Collected data:

####

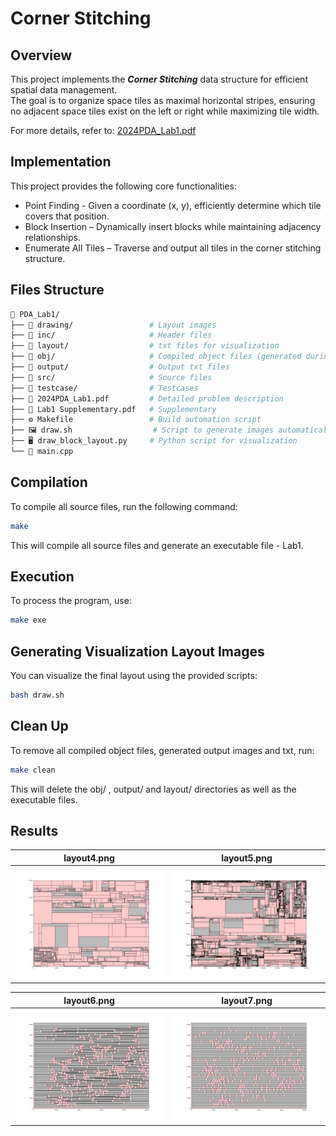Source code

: # Corner Stitching

## Overview
This project implements the ***Corner Stitching*** data structure for efficient spatial data management. <br>
The goal is to organize space tiles as maximal horizontal stripes, ensuring no adjacent space tiles exist on the left or right while maximizing tile width.

For more details, refer to: [2024PDA_Lab1.pdf](2024PDA_Lab1.pdf)

## Implementation
This project provides the following core functionalities:
- Point Finding - Given a coordinate (x, y), efficiently determine which tile covers that position.
- Block Insertion – Dynamically insert blocks while maintaining adjacency relationships.
- Enumerate All Tiles – Traverse and output all tiles in the corner stitching structure.

## Files Structure
```sh
📂 PDA_Lab1/
├── 📁 drawing/                 # Layout images 
├── 📁 inc/                     # Header files
├── 📁 layout/                  # txt files for visualization
├── 📁 obj/                     # Compiled object files (generated during compilation)
├── 📁 output/                  # Output txt files
├── 📁 src/                     # Source files
├── 📁 testcase/                # Testcases
├── 📄 2024PDA_Lab1.pdf         # Detailed problem description
├── 📄 Lab1 Supplementary.pdf   # Supplementary
├── ⚙️ Makefile                 # Build automation script
├── 🖼️ draw.sh                  # Script to generate images automatically
├── 🖥️ draw_block_layout.py     # Python script for visualization
└── 📜 main.cpp                 

```

## Compilation
To compile all source files, run the following command:
```sh
make
```
This will compile all source files and generate an executable file - Lab1.

## Execution
To process the program, use:
```sh
make exe
```

## Generating Visualization Layout Images
You can visualize the final layout using the provided scripts:
```sh
bash draw.sh
```

## Clean Up
To remove all compiled object files, generated output images and txt, run:
```sh
make clean
```
This will delete the obj/ , output/ and layout/ directories as well as the executable files.

## Results
| layout4.png                      | layout5.png                      |
|:--------------------------------:|:--------------------------------:|
| ![Layout 4](drawing/layout4.png) | ![Layout 5](drawing/layout5.png) |

| layout6.png                      | layout7.png                      |
|:--------------------------------:|:--------------------------------:|
| ![Layout 6](drawing/layout6.png) | ![Layout 7](drawing/layout7.png) |
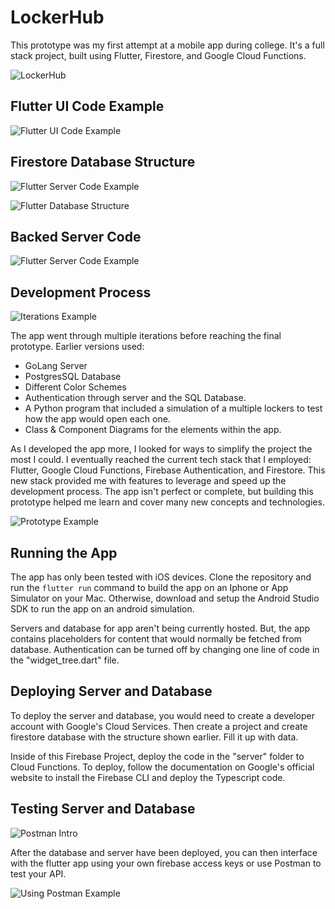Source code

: # LockerHub

This prototype was my first attempt at a mobile app during college. It's a full stack project, built using Flutter, Firestore, and Google Cloud Functions.

![LockerHub](doc/23.png)

## Flutter UI Code Example
![Flutter UI Code Example](doc/14.png)

## Firestore Database Structure
![Flutter Server Code Example](doc/15.png)


![Flutter Database Structure](doc/16.png)

## Backed Server Code
![Flutter Server Code Example](doc/17.png)


## Development Process
![Iterations Example](doc/25.gif)

The app went through multiple iterations before reaching the final prototype. Earlier versions used:
* GoLang Server
* PostgresSQL Database
* Different Color Schemes
* Authentication through server and the SQL Database.
* A Python program that included a simulation of a multiple lockers to test how the app would open each one.
* Class & Component Diagrams for the elements within the app.

As I developed the app more, I looked for ways to simplify the project the most I could. I eventually reached the current tech stack that I employed: Flutter, Google Cloud Functions, Firebase Authentication, and Firestore. This new stack provided me with features to leverage and speed up the development process. The app isn't perfect or complete, but building this prototype helped me learn and cover many new concepts and technologies.

![Prototype Example](doc/26.gif)


## Running the App

The app has only been tested with iOS devices. Clone the repository and run the ```flutter run``` command to build the app on an Iphone or App Simulator on your Mac. Otherwise, download and setup the Android Studio SDK to run the app on an android simulation.

Servers and database for app aren't being currently  hosted. But, the app contains placeholders for content that would normally be fetched from database. Authentication can be turned off by changing one line of code in the "widget_tree.dart" file.


## Deploying Server and Database

To deploy the server and database, you would need to create a developer account with Google's Cloud Services. Then create a project and create firestore database with the structure shown earlier. Fill it up with data.

Inside of this Firebase Project, deploy the code in the "server" folder to Cloud Functions. To deploy, follow the documentation on Google's official website to install the Firebase CLI and deploy the Typescript code.

## Testing Server and Database

![Postman Intro](doc/19.png)

After the database and server have been deployed, you can then interface with the flutter app using your own firebase access keys or use Postman to test your API.

![Using Postman Example](doc/20.png)
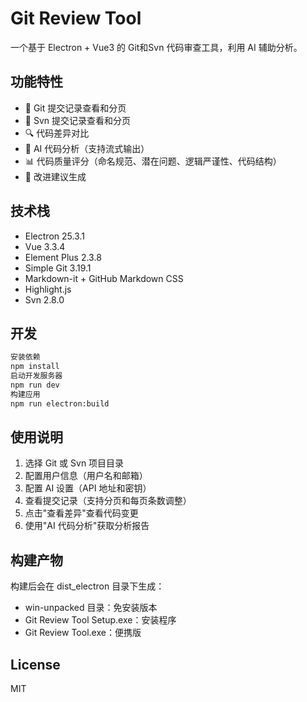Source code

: # Git Review Tool

一个基于 Electron + Vue3 的 Git和Svn 代码审查工具，利用 AI 辅助分析。

## 功能特性

- 📝 Git 提交记录查看和分页
- 📝 Svn 提交记录查看和分页
- 🔍 代码差异对比
- 🤖 AI 代码分析（支持流式输出）
- 📊 代码质量评分（命名规范、潜在问题、逻辑严谨性、代码结构）
- 🎯 改进建议生成

## 技术栈

- Electron 25.3.1
- Vue 3.3.4
- Element Plus 2.3.8
- Simple Git 3.19.1
- Markdown-it + GitHub Markdown CSS
- Highlight.js
- Svn 2.8.0

## 开发
``` bash
安装依赖
npm install
启动开发服务器
npm run dev
构建应用
npm run electron:build
```

## 使用说明

1. 选择 Git 或 Svn 项目目录
2. 配置用户信息（用户名和邮箱）
3. 配置 AI 设置（API 地址和密钥）
4. 查看提交记录（支持分页和每页条数调整）
5. 点击"查看差异"查看代码变更
6. 使用"AI 代码分析"获取分析报告

## 构建产物

构建后会在 dist_electron 目录下生成：
- win-unpacked 目录：免安装版本
- Git Review Tool Setup.exe：安装程序
- Git Review Tool.exe：便携版

## License

MIT
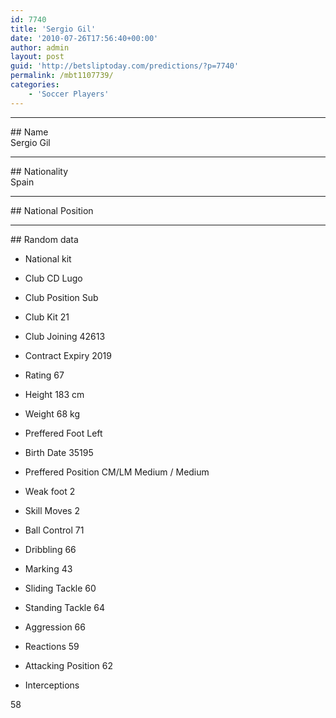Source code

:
 ```yaml
---
id: 7740
title: 'Sergio Gil'
date: '2010-07-26T17:56:40+00:00'
author: admin
layout: post
guid: 'http://betsliptoday.com/predictions/?p=7740'
permalink: /mbt1107739/
categories:
    - 'Soccer Players'
---
```


- - - - - -

\## Name  
 Sergio Gil

- - - - - -

\## Nationality  
 Spain

- - - - - -

\## National Position

- - - - - -

\## Random data

- National kit
- Club
 CD Lugo

- Club Position
 Sub

- Club Kit
 21

- Club Joining
 42613

- Contract Expiry
 2019

- Rating
 67

- Height
 183 cm

- Weight
 68 kg

- Preffered Foot
 Left

- Birth Date
 35195

- Preffered Position
 CM/LM Medium / Medium

- Weak foot
 2

- Skill Moves
 2

- Ball Control
 71

- Dribbling
 66

- Marking
 43

- Sliding Tackle
 60

- Standing Tackle
 64

- Aggression
 66

- Reactions
 59

- Attacking Position
 62

- Interceptions

 58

####

» Your goal: Although the records above include pictures, the copy must contain only their exact text.

» Answer to this task:
Source code

: # Corner Stitching

## Overview
This project implements the ***Corner Stitching*** data structure for efficient spatial data management. <br>
The goal is to organize space tiles as maximal horizontal stripes, ensuring no adjacent space tiles exist on the left or right while maximizing tile width.

For more details, refer to: [2024PDA_Lab1.pdf](2024PDA_Lab1.pdf)

## Implementation
This project provides the following core functionalities:
- Point Finding - Given a coordinate (x, y), efficiently determine which tile covers that position.
- Block Insertion – Dynamically insert blocks while maintaining adjacency relationships.
- Enumerate All Tiles – Traverse and output all tiles in the corner stitching structure.

## Files Structure
```sh
📂 PDA_Lab1/
├── 📁 drawing/                 # Layout images 
├── 📁 inc/                     # Header files
├── 📁 layout/                  # txt files for visualization
├── 📁 obj/                     # Compiled object files (generated during compilation)
├── 📁 output/                  # Output txt files
├── 📁 src/                     # Source files
├── 📁 testcase/                # Testcases
├── 📄 2024PDA_Lab1.pdf         # Detailed problem description
├── 📄 Lab1 Supplementary.pdf   # Supplementary
├── ⚙️ Makefile                 # Build automation script
├── 🖼️ draw.sh                  # Script to generate images automatically
├── 🖥️ draw_block_layout.py     # Python script for visualization
└── 📜 main.cpp                 

```

## Compilation
To compile all source files, run the following command:
```sh
make
```
This will compile all source files and generate an executable file - Lab1.

## Execution
To process the program, use:
```sh
make exe
```

## Generating Visualization Layout Images
You can visualize the final layout using the provided scripts:
```sh
bash draw.sh
```

## Clean Up
To remove all compiled object files, generated output images and txt, run:
```sh
make clean
```
This will delete the obj/ , output/ and layout/ directories as well as the executable files.

## Results
| layout4.png                      | layout5.png                      |
|:--------------------------------:|:--------------------------------:|
| ![Layout 4](drawing/layout4.png) | ![Layout 5](drawing/layout5.png) |

| layout6.png                      | layout7.png                      |
|:--------------------------------:|:--------------------------------:|
| ![Layout 6](drawing/layout6.png) | ![Layout 7](drawing/layout7.png) |
Source code

: # LockerHub

This prototype was my first attempt at a mobile app during college. It's a full stack project, built using Flutter, Firestore, and Google Cloud Functions.

![LockerHub](doc/23.png)

## Flutter UI Code Example
![Flutter UI Code Example](doc/14.png)

## Firestore Database Structure
![Flutter Server Code Example](doc/15.png)


![Flutter Database Structure](doc/16.png)

## Backed Server Code
![Flutter Server Code Example](doc/17.png)


## Development Process
![Iterations Example](doc/25.gif)

The app went through multiple iterations before reaching the final prototype. Earlier versions used:
* GoLang Server
* PostgresSQL Database
* Different Color Schemes
* Authentication through server and the SQL Database.
* A Python program that included a simulation of a multiple lockers to test how the app would open each one.
* Class & Component Diagrams for the elements within the app.

As I developed the app more, I looked for ways to simplify the project the most I could. I eventually reached the current tech stack that I employed: Flutter, Google Cloud Functions, Firebase Authentication, and Firestore. This new stack provided me with features to leverage and speed up the development process. The app isn't perfect or complete, but building this prototype helped me learn and cover many new concepts and technologies.

![Prototype Example](doc/26.gif)


## Running the App

The app has only been tested with iOS devices. Clone the repository and run the ```flutter run``` command to build the app on an Iphone or App Simulator on your Mac. Otherwise, download and setup the Android Studio SDK to run the app on an android simulation.

Servers and database for app aren't being currently  hosted. But, the app contains placeholders for content that would normally be fetched from database. Authentication can be turned off by changing one line of code in the "widget_tree.dart" file.


## Deploying Server and Database

To deploy the server and database, you would need to create a developer account with Google's Cloud Services. Then create a project and create firestore database with the structure shown earlier. Fill it up with data.

Inside of this Firebase Project, deploy the code in the "server" folder to Cloud Functions. To deploy, follow the documentation on Google's official website to install the Firebase CLI and deploy the Typescript code.

## Testing Server and Database

![Postman Intro](doc/19.png)

After the database and server have been deployed, you can then interface with the flutter app using your own firebase access keys or use Postman to test your API.

![Using Postman Example](doc/20.png)
Source code

: # Git Review Tool

一个基于 Electron + Vue3 的 Git和Svn 代码审查工具，利用 AI 辅助分析。

## 功能特性

- 📝 Git 提交记录查看和分页
- 📝 Svn 提交记录查看和分页
- 🔍 代码差异对比
- 🤖 AI 代码分析（支持流式输出）
- 📊 代码质量评分（命名规范、潜在问题、逻辑严谨性、代码结构）
- 🎯 改进建议生成

## 技术栈

- Electron 25.3.1
- Vue 3.3.4
- Element Plus 2.3.8
- Simple Git 3.19.1
- Markdown-it + GitHub Markdown CSS
- Highlight.js
- Svn 2.8.0

## 开发
``` bash
安装依赖
npm install
启动开发服务器
npm run dev
构建应用
npm run electron:build
```

## 使用说明

1. 选择 Git 或 Svn 项目目录
2. 配置用户信息（用户名和邮箱）
3. 配置 AI 设置（API 地址和密钥）
4. 查看提交记录（支持分页和每页条数调整）
5. 点击"查看差异"查看代码变更
6. 使用"AI 代码分析"获取分析报告

## 构建产物

构建后会在 dist_electron 目录下生成：
- win-unpacked 目录：免安装版本
- Git Review Tool Setup.exe：安装程序
- Git Review Tool.exe：便携版

## License

MIT
Source code

:
 ```yaml
---
id: 7740
title: 'Sergio Gil'
date: '2010-07-26T17:56:40+00:00'
author: admin
layout: post
guid: 'http://betsliptoday.com/predictions/?p=7740'
permalink: /mbt1107739/
categories:
    - 'Soccer Players'
---
```


- - - - - -

\## Name  
 Sergio Gil

- - - - - -

\## Nationality  
 Spain

- - - - - -

\## National Position

- - - - - -

\## Random data

- National kit
- Club
 CD Lugo

- Club Position
 Sub

- Club Kit
 21

- Club Joining
 42613

- Contract Expiry
 2019

- Rating
 67

- Height
 183 cm

- Weight
 68 kg

- Preffered Foot
 Left

- Birth Date
 35195

- Preffered Position
 CM/LM Medium / Medium

- Weak foot
 2

- Skill Moves
 2

- Ball Control
 71

- Dribbling
 66

- Marking
 43

- Sliding Tackle
 60

- Standing Tackle
 64

- Aggression
 66

- Reactions
 59

- Attacking Position
 62

- Interceptions

 58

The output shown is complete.